Data for this task.
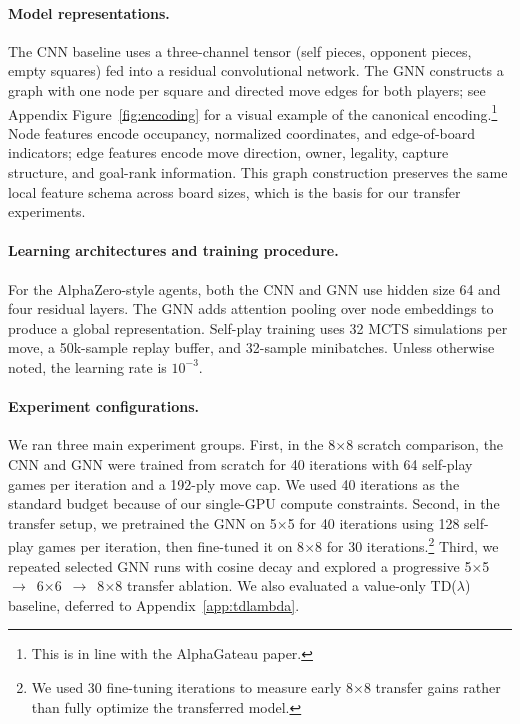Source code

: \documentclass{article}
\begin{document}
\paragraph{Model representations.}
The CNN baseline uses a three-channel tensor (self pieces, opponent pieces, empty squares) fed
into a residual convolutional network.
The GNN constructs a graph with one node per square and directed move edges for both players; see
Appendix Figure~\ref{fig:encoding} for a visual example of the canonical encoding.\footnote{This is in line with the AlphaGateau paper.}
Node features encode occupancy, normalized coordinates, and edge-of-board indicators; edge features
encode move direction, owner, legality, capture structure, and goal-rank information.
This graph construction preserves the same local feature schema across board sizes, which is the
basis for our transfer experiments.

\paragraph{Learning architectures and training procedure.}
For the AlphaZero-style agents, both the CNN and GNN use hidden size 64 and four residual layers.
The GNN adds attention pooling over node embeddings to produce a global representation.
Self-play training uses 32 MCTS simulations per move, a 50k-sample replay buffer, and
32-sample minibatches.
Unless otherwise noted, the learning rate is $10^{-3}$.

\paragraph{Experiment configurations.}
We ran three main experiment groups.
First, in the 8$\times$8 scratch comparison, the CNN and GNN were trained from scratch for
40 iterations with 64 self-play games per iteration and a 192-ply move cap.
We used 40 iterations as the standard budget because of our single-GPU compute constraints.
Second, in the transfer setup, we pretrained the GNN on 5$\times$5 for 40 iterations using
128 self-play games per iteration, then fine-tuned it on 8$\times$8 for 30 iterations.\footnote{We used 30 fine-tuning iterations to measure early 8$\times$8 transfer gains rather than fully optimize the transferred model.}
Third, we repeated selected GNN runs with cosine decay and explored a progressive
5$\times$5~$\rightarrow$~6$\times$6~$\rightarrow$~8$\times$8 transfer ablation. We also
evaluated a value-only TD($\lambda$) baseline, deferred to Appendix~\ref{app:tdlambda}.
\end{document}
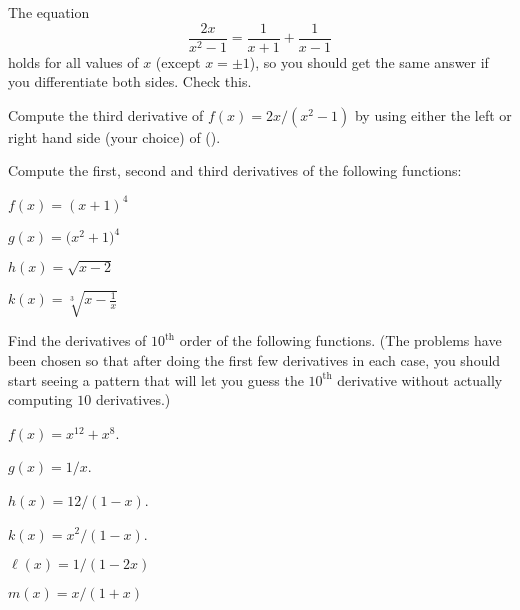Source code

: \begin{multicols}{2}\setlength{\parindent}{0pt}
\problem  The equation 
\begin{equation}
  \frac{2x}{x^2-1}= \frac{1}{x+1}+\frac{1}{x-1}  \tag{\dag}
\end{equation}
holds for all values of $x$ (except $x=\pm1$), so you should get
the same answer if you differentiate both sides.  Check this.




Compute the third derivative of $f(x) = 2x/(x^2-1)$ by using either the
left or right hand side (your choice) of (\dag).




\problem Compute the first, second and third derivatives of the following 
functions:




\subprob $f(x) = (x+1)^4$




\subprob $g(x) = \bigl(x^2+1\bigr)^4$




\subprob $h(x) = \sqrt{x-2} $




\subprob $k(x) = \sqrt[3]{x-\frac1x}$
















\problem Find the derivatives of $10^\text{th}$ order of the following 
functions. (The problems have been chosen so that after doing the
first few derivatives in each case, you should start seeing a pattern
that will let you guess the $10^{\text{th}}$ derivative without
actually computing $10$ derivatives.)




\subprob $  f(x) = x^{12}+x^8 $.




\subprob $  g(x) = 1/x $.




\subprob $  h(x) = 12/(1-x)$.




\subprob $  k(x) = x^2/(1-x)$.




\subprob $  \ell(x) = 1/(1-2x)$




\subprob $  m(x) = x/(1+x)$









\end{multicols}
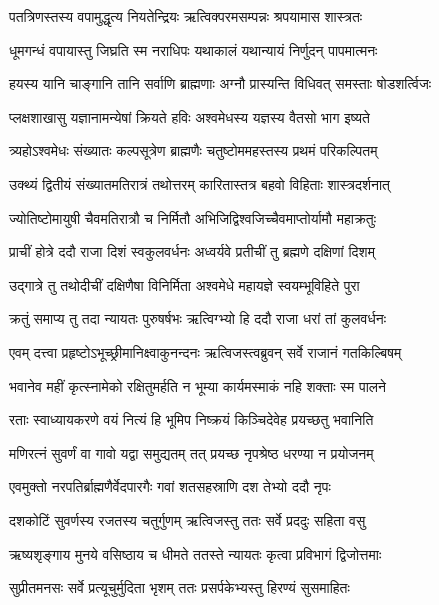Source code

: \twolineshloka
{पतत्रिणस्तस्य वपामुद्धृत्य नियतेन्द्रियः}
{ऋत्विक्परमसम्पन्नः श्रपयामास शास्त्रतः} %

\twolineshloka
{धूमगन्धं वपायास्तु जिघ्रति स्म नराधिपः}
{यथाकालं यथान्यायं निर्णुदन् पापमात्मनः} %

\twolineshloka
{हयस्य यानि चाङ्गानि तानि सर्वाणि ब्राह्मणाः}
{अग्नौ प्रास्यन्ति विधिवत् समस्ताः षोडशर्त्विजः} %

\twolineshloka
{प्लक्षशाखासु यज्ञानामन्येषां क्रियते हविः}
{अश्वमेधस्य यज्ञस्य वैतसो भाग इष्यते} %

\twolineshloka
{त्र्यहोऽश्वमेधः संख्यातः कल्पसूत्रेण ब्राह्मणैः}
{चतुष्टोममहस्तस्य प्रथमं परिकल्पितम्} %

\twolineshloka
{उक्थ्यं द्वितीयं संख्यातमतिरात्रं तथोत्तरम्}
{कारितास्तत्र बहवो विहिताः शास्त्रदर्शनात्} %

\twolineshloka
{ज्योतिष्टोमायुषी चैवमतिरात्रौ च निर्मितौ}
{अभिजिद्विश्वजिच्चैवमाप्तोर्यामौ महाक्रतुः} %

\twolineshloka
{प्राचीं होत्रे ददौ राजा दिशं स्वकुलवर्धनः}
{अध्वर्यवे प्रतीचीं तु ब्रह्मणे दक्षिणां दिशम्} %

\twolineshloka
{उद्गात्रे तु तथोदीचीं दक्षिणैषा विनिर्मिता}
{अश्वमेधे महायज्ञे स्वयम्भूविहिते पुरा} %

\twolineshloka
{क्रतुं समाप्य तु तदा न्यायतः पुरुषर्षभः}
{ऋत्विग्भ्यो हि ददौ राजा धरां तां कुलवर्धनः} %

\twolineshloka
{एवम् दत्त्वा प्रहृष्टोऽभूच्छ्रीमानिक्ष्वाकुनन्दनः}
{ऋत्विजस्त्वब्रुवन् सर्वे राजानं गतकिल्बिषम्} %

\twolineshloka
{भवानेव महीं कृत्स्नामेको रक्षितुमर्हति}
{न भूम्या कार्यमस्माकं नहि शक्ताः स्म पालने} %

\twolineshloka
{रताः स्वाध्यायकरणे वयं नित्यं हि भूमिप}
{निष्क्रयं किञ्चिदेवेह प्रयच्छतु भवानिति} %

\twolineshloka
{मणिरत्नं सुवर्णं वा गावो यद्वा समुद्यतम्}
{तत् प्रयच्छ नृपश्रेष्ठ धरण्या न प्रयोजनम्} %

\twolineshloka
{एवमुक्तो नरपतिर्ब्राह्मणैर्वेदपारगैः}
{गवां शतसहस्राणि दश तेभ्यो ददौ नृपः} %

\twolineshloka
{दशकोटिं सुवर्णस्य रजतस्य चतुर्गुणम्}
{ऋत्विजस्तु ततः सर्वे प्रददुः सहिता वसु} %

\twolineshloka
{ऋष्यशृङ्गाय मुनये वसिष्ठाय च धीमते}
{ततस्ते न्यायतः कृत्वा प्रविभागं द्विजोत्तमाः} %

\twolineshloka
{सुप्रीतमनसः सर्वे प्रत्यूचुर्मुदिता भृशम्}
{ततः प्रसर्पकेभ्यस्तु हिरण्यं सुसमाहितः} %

What needs to be done.
Transcribe all data precisely. Pictures are not copied.

Task answer.
Source code

: \documentclass{article}
\begin{document}
\paragraph{Model representations.}
The CNN baseline uses a three-channel tensor (self pieces, opponent pieces, empty squares) fed
into a residual convolutional network.
The GNN constructs a graph with one node per square and directed move edges for both players; see
Appendix Figure~\ref{fig:encoding} for a visual example of the canonical encoding.\footnote{This is in line with the AlphaGateau paper.}
Node features encode occupancy, normalized coordinates, and edge-of-board indicators; edge features
encode move direction, owner, legality, capture structure, and goal-rank information.
This graph construction preserves the same local feature schema across board sizes, which is the
basis for our transfer experiments.

\paragraph{Learning architectures and training procedure.}
For the AlphaZero-style agents, both the CNN and GNN use hidden size 64 and four residual layers.
The GNN adds attention pooling over node embeddings to produce a global representation.
Self-play training uses 32 MCTS simulations per move, a 50k-sample replay buffer, and
32-sample minibatches.
Unless otherwise noted, the learning rate is $10^{-3}$.

\paragraph{Experiment configurations.}
We ran three main experiment groups.
First, in the 8$\times$8 scratch comparison, the CNN and GNN were trained from scratch for
40 iterations with 64 self-play games per iteration and a 192-ply move cap.
We used 40 iterations as the standard budget because of our single-GPU compute constraints.
Second, in the transfer setup, we pretrained the GNN on 5$\times$5 for 40 iterations using
128 self-play games per iteration, then fine-tuned it on 8$\times$8 for 30 iterations.\footnote{We used 30 fine-tuning iterations to measure early 8$\times$8 transfer gains rather than fully optimize the transferred model.}
Third, we repeated selected GNN runs with cosine decay and explored a progressive
5$\times$5~$\rightarrow$~6$\times$6~$\rightarrow$~8$\times$8 transfer ablation. We also
evaluated a value-only TD($\lambda$) baseline, deferred to Appendix~\ref{app:tdlambda}.
\end{document}
Source code

: \begin{multicols}{2}\setlength{\parindent}{0pt}
\problem  The equation 
\begin{equation}
  \frac{2x}{x^2-1}= \frac{1}{x+1}+\frac{1}{x-1}  \tag{\dag}
\end{equation}
holds for all values of $x$ (except $x=\pm1$), so you should get
the same answer if you differentiate both sides.  Check this.




Compute the third derivative of $f(x) = 2x/(x^2-1)$ by using either the
left or right hand side (your choice) of (\dag).




\problem Compute the first, second and third derivatives of the following 
functions:




\subprob $f(x) = (x+1)^4$




\subprob $g(x) = \bigl(x^2+1\bigr)^4$




\subprob $h(x) = \sqrt{x-2} $




\subprob $k(x) = \sqrt[3]{x-\frac1x}$
















\problem Find the derivatives of $10^\text{th}$ order of the following 
functions. (The problems have been chosen so that after doing the
first few derivatives in each case, you should start seeing a pattern
that will let you guess the $10^{\text{th}}$ derivative without
actually computing $10$ derivatives.)




\subprob $  f(x) = x^{12}+x^8 $.




\subprob $  g(x) = 1/x $.




\subprob $  h(x) = 12/(1-x)$.




\subprob $  k(x) = x^2/(1-x)$.




\subprob $  \ell(x) = 1/(1-2x)$




\subprob $  m(x) = x/(1+x)$









\end{multicols}
Source code

: \twolineshloka
{पतत्रिणस्तस्य वपामुद्धृत्य नियतेन्द्रियः}
{ऋत्विक्परमसम्पन्नः श्रपयामास शास्त्रतः} %

\twolineshloka
{धूमगन्धं वपायास्तु जिघ्रति स्म नराधिपः}
{यथाकालं यथान्यायं निर्णुदन् पापमात्मनः} %

\twolineshloka
{हयस्य यानि चाङ्गानि तानि सर्वाणि ब्राह्मणाः}
{अग्नौ प्रास्यन्ति विधिवत् समस्ताः षोडशर्त्विजः} %

\twolineshloka
{प्लक्षशाखासु यज्ञानामन्येषां क्रियते हविः}
{अश्वमेधस्य यज्ञस्य वैतसो भाग इष्यते} %

\twolineshloka
{त्र्यहोऽश्वमेधः संख्यातः कल्पसूत्रेण ब्राह्मणैः}
{चतुष्टोममहस्तस्य प्रथमं परिकल्पितम्} %

\twolineshloka
{उक्थ्यं द्वितीयं संख्यातमतिरात्रं तथोत्तरम्}
{कारितास्तत्र बहवो विहिताः शास्त्रदर्शनात्} %

\twolineshloka
{ज्योतिष्टोमायुषी चैवमतिरात्रौ च निर्मितौ}
{अभिजिद्विश्वजिच्चैवमाप्तोर्यामौ महाक्रतुः} %

\twolineshloka
{प्राचीं होत्रे ददौ राजा दिशं स्वकुलवर्धनः}
{अध्वर्यवे प्रतीचीं तु ब्रह्मणे दक्षिणां दिशम्} %

\twolineshloka
{उद्गात्रे तु तथोदीचीं दक्षिणैषा विनिर्मिता}
{अश्वमेधे महायज्ञे स्वयम्भूविहिते पुरा} %

\twolineshloka
{क्रतुं समाप्य तु तदा न्यायतः पुरुषर्षभः}
{ऋत्विग्भ्यो हि ददौ राजा धरां तां कुलवर्धनः} %

\twolineshloka
{एवम् दत्त्वा प्रहृष्टोऽभूच्छ्रीमानिक्ष्वाकुनन्दनः}
{ऋत्विजस्त्वब्रुवन् सर्वे राजानं गतकिल्बिषम्} %

\twolineshloka
{भवानेव महीं कृत्स्नामेको रक्षितुमर्हति}
{न भूम्या कार्यमस्माकं नहि शक्ताः स्म पालने} %

\twolineshloka
{रताः स्वाध्यायकरणे वयं नित्यं हि भूमिप}
{निष्क्रयं किञ्चिदेवेह प्रयच्छतु भवानिति} %

\twolineshloka
{मणिरत्नं सुवर्णं वा गावो यद्वा समुद्यतम्}
{तत् प्रयच्छ नृपश्रेष्ठ धरण्या न प्रयोजनम्} %

\twolineshloka
{एवमुक्तो नरपतिर्ब्राह्मणैर्वेदपारगैः}
{गवां शतसहस्राणि दश तेभ्यो ददौ नृपः} %

\twolineshloka
{दशकोटिं सुवर्णस्य रजतस्य चतुर्गुणम्}
{ऋत्विजस्तु ततः सर्वे प्रददुः सहिता वसु} %

\twolineshloka
{ऋष्यशृङ्गाय मुनये वसिष्ठाय च धीमते}
{ततस्ते न्यायतः कृत्वा प्रविभागं द्विजोत्तमाः} %

\twolineshloka
{सुप्रीतमनसः सर्वे प्रत्यूचुर्मुदिता भृशम्}
{ततः प्रसर्पकेभ्यस्तु हिरण्यं सुसमाहितः} %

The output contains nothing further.